Dolayısıyla özellikle tazminat davalarında verilecek hükmün icrasının imkansızlaşmaması bakımından davalının malvarlığı üzerine ihtiyati tedbir konulması mümkün görülmüyor. Yargıtay uygulamalarında da buna işaret edilerek, ihtiyati tedbir kararı reddedilse de, ihtiyati haciz talebinin kabulü gerekeceğine hükmediliyor.
Ben de bu doğrultuda tazminat davalarımı açarken ihtiyati haciz talepli olarak açıyorum ve davalının adına kayıtlı gayrimenkul, vasıta vs üzerine kayden ihtiyati haciz talep ediyorum. Mahkemeler de bu talebi kabul ediyorlar.
Ancak ilk kez bir mahkeme kayden ihtiyati haciz koymak için % 15 teminat yatırılmasına hükmetti.
Mahkeme İİK 259. maddesinde "İhtiyatî haciz istiyen alacaklı ...Hukuk Usulü Muhakemeleri Kanununun 96 ncı maddesinde yazılı teminatı vermeğe mecburdur.hükmüne dayanıyor.
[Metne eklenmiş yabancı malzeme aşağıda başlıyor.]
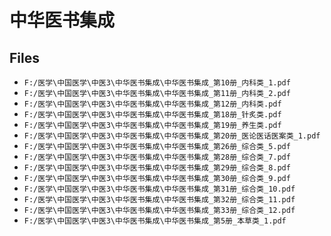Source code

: # 中华医书集成

## Files

- `F:/医学\中国医学\中医3\中华医书集成\中华医书集成_第10册_内科类_1.pdf`
- `F:/医学\中国医学\中医3\中华医书集成\中华医书集成_第11册_内科类_2.pdf`
- `F:/医学\中国医学\中医3\中华医书集成\中华医书集成_第12册_内科类.pdf`
- `F:/医学\中国医学\中医3\中华医书集成\中华医书集成_第18册_针炙类.pdf`
- `F:/医学\中国医学\中医3\中华医书集成\中华医书集成_第19册_养生类.pdf`
- `F:/医学\中国医学\中医3\中华医书集成\中华医书集成_第20册_医论医话医案类_1.pdf`
- `F:/医学\中国医学\中医3\中华医书集成\中华医书集成_第26册_综合类_5.pdf`
- `F:/医学\中国医学\中医3\中华医书集成\中华医书集成_第28册_综合类_7.pdf`
- `F:/医学\中国医学\中医3\中华医书集成\中华医书集成_第29册_综合类_8.pdf`
- `F:/医学\中国医学\中医3\中华医书集成\中华医书集成_第30册_综合类_9.pdf`
- `F:/医学\中国医学\中医3\中华医书集成\中华医书集成_第31册_综合类_10.pdf`
- `F:/医学\中国医学\中医3\中华医书集成\中华医书集成_第32册_综合类_11.pdf`
- `F:/医学\中国医学\中医3\中华医书集成\中华医书集成_第33册_综合类_12.pdf`
- `F:/医学\中国医学\中医3\中华医书集成\中华医书集成_第5册_本草类_1.pdf`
Oysa HMK 392. maddesinde "İhtiyati tedbir talep eden, haksız çıktığı takdirde karşı tarafın ve üçüncü kişilerin bu yüzden uğrayacakları muhtemel zararlara karşılık teminat göstermek zorundadır. Talep, resmî belgeye, başkaca kesin bir delile dayanıyor yahut durum ve koşullar gerektiriyorsa, mahkeme gerekçesini açıkça belirtmek şartıyla teminat alınmamasına da karar verebilir.hükmü var. Bizim dava açılışında talep ettiğimiz kaydi ihtiyati haczin tedbir türü bir talep olduğu ve HMK 392 kıyasen uygulanarak teminat alınmaması gerektiğini düşünüyorum.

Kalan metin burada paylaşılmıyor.